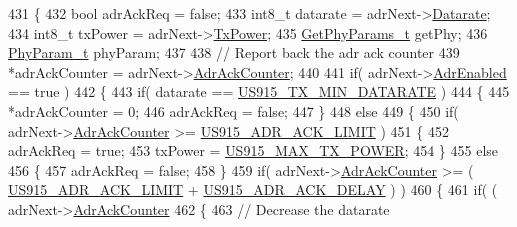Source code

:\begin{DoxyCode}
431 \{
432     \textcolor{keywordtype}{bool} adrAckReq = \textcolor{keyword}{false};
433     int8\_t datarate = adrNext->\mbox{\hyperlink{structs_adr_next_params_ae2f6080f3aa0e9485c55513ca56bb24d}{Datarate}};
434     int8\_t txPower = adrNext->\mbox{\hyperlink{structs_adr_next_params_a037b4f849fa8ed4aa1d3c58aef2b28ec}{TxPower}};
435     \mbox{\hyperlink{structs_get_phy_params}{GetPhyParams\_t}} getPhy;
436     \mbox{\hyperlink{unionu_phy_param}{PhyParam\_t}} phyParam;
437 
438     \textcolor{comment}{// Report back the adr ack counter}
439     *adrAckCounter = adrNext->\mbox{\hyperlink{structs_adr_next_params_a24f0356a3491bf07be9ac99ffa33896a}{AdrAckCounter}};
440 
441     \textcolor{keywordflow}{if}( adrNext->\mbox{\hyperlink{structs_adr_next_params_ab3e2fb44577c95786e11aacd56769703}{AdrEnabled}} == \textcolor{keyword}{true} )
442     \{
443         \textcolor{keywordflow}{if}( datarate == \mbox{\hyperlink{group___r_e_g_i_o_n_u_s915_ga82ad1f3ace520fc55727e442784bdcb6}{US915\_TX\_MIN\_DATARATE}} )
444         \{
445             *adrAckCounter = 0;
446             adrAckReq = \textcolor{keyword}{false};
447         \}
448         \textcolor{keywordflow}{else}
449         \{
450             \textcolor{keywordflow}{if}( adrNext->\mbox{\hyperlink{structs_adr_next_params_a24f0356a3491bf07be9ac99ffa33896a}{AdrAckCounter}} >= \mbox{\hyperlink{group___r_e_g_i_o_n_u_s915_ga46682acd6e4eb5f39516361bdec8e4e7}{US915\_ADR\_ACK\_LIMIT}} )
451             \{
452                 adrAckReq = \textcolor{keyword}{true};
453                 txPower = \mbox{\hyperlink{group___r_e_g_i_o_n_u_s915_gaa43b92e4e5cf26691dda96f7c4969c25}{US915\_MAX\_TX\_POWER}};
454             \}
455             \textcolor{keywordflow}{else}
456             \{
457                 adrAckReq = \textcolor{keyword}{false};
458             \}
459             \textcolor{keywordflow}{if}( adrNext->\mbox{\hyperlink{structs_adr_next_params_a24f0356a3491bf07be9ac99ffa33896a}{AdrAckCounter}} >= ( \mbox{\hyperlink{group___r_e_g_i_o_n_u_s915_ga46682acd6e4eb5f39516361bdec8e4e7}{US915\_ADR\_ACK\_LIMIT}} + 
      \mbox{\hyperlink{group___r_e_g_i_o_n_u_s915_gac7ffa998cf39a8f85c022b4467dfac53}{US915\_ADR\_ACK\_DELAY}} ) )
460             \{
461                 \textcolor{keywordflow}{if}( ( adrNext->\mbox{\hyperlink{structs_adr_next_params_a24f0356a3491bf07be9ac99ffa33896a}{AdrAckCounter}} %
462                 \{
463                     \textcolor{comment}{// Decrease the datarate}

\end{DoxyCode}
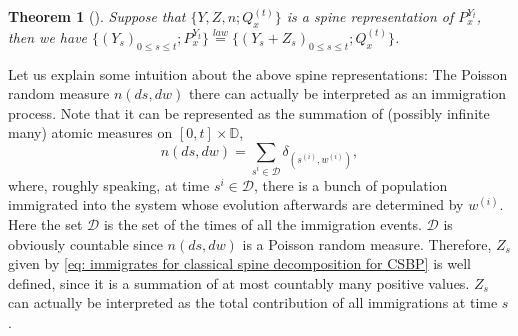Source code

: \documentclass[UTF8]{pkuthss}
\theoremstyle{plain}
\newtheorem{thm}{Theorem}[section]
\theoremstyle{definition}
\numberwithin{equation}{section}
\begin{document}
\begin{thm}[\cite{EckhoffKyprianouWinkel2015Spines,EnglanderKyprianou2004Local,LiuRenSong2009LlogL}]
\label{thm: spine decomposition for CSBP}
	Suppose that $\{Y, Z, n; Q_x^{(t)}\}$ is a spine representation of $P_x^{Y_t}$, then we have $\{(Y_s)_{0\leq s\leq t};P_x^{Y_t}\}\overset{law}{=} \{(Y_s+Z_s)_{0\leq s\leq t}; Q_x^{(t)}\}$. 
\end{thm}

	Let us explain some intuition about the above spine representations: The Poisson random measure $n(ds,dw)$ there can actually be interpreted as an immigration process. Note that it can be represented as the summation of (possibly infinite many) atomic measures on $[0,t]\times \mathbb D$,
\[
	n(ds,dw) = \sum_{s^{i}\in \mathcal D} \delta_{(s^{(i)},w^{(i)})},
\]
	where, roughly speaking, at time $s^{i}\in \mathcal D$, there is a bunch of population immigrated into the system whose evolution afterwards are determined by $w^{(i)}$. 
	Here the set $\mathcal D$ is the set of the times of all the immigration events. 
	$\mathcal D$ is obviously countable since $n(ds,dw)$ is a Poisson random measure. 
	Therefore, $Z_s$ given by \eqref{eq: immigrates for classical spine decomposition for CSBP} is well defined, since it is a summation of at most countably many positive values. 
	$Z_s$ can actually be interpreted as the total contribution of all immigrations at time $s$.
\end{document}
━━━━━━━━━━━━━━━━
DIRECTIONS FOR THIS TASK: Across the lines of the material above, tally those holding the word "mathcal" and state the number by itself.

TASK OUTPUT: 4